[DATASET RECORDS]
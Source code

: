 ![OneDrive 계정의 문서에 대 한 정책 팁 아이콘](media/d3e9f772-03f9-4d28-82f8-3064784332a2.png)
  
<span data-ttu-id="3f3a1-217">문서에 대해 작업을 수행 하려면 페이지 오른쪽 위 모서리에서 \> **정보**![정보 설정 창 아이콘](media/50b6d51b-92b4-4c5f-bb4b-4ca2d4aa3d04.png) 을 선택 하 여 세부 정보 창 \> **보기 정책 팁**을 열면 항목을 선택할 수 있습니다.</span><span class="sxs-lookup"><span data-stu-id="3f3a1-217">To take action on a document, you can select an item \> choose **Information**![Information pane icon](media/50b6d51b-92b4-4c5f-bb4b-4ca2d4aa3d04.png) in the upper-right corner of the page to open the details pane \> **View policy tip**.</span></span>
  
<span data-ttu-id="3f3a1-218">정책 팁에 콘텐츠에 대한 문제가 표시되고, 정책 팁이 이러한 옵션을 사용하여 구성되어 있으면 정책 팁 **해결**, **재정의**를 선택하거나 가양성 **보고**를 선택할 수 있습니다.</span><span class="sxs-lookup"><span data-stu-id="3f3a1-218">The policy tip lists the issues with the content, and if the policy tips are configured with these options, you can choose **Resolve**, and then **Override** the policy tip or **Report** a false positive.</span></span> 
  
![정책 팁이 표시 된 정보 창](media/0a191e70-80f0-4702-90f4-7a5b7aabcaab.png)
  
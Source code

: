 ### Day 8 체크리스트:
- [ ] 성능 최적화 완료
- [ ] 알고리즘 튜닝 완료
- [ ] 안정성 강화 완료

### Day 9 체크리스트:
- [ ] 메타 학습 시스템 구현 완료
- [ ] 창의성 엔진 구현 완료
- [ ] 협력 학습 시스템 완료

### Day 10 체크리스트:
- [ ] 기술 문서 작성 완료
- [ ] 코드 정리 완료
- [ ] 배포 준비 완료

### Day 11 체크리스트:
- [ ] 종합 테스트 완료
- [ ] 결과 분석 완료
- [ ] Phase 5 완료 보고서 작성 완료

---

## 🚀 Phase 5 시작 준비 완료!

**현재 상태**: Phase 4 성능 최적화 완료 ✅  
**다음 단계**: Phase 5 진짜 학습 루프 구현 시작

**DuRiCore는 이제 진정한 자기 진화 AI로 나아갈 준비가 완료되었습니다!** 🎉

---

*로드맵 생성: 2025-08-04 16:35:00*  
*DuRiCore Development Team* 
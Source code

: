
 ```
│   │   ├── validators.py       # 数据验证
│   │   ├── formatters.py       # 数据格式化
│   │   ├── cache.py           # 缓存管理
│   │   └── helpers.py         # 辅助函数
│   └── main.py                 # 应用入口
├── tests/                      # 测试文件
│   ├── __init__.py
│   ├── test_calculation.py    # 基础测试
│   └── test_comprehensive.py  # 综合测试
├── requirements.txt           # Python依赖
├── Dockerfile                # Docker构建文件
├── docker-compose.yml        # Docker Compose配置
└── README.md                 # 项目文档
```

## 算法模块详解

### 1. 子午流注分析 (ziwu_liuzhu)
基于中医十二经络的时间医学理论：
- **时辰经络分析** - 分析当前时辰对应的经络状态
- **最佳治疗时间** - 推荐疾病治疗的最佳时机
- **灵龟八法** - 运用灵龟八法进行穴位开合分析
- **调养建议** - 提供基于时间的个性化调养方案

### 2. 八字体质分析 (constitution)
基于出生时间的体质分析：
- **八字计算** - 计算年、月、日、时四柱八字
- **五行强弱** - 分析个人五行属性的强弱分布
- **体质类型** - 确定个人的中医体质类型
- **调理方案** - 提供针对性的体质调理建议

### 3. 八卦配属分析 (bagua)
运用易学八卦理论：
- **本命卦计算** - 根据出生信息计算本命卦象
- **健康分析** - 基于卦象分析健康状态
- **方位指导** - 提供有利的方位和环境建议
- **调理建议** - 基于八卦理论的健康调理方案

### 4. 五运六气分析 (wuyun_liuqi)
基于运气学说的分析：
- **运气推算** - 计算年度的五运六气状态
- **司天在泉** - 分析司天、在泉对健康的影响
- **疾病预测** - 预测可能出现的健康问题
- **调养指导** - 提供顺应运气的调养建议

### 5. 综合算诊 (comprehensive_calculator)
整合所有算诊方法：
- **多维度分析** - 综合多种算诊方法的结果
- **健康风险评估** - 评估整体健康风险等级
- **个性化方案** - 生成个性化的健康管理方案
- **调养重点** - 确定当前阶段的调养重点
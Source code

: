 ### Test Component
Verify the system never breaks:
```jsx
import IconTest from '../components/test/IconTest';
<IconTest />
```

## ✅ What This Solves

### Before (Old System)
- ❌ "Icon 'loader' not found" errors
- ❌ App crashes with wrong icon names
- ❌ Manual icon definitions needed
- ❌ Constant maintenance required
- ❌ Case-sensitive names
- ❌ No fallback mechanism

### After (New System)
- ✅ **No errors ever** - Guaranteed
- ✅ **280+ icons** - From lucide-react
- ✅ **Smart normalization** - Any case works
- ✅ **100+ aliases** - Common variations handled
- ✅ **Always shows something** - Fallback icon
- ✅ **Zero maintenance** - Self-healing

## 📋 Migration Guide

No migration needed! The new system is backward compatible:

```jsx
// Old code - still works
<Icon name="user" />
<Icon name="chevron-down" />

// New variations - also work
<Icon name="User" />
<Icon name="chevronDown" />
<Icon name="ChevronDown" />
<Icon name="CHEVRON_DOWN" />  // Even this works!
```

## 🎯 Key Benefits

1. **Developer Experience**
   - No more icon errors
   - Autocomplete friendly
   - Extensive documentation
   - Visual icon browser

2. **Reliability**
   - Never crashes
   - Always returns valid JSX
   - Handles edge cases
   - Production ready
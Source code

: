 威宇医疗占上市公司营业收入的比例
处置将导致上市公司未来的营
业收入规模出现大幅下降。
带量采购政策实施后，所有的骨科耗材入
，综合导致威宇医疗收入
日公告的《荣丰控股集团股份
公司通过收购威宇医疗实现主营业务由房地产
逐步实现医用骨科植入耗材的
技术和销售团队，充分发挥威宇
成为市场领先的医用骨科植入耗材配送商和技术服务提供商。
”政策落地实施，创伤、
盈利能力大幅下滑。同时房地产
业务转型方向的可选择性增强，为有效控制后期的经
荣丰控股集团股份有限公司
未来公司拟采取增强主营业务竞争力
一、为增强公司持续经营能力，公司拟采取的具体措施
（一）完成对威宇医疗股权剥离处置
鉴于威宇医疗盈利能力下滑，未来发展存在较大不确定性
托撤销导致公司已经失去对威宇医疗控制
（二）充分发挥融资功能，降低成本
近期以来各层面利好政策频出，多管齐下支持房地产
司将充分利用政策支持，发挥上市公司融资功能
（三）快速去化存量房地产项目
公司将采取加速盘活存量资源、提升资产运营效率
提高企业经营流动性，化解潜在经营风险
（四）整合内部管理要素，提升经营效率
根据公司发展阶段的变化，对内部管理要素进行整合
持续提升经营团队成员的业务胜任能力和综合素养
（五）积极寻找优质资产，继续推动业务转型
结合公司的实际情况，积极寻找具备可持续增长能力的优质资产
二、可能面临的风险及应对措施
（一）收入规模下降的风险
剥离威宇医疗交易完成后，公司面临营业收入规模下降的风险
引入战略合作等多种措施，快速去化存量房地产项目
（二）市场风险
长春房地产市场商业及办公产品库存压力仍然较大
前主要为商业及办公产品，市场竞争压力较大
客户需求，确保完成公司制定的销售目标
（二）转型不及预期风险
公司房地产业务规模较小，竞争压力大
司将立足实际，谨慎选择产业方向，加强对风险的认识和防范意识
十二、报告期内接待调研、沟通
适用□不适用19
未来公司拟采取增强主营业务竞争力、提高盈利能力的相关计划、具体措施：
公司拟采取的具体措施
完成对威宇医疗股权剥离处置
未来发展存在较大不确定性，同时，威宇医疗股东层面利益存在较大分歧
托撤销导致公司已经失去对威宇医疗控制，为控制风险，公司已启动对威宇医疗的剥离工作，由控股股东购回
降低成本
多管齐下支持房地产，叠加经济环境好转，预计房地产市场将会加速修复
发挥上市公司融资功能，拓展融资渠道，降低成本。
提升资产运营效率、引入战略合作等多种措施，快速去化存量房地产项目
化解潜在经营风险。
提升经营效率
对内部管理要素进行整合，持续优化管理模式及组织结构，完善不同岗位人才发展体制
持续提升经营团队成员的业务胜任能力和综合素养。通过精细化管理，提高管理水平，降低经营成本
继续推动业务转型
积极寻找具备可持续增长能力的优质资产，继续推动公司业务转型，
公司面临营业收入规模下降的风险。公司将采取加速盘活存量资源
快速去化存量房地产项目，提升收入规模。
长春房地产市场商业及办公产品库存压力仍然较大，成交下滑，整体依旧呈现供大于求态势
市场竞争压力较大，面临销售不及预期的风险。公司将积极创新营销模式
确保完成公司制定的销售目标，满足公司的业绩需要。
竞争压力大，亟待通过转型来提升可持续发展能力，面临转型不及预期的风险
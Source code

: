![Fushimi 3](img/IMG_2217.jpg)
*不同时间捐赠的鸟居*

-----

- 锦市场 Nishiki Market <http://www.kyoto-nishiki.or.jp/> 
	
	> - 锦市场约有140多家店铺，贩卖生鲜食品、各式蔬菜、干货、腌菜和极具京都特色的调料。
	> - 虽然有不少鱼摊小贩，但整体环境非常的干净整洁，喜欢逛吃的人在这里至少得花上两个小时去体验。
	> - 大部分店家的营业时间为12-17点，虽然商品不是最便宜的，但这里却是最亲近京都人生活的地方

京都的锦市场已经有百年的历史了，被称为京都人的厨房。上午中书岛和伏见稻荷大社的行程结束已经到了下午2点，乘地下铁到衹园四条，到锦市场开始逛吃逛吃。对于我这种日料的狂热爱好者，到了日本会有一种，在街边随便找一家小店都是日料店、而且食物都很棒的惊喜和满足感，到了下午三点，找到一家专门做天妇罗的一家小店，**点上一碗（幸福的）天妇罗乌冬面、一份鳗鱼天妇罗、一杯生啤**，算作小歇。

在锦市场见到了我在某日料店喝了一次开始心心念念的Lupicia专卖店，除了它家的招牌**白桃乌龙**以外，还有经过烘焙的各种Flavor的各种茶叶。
[/DATASET RECORDS]
WHAT THE EXERCISE ASKS: In the entries above, find each line with "对内部管理要素进行整合" and list it.

WRITTEN ANSWER:
根据公司发展阶段的变化，对内部管理要素进行整合
对内部管理要素进行整合，持续优化管理模式及组织结构，完善不同岗位人才发展体制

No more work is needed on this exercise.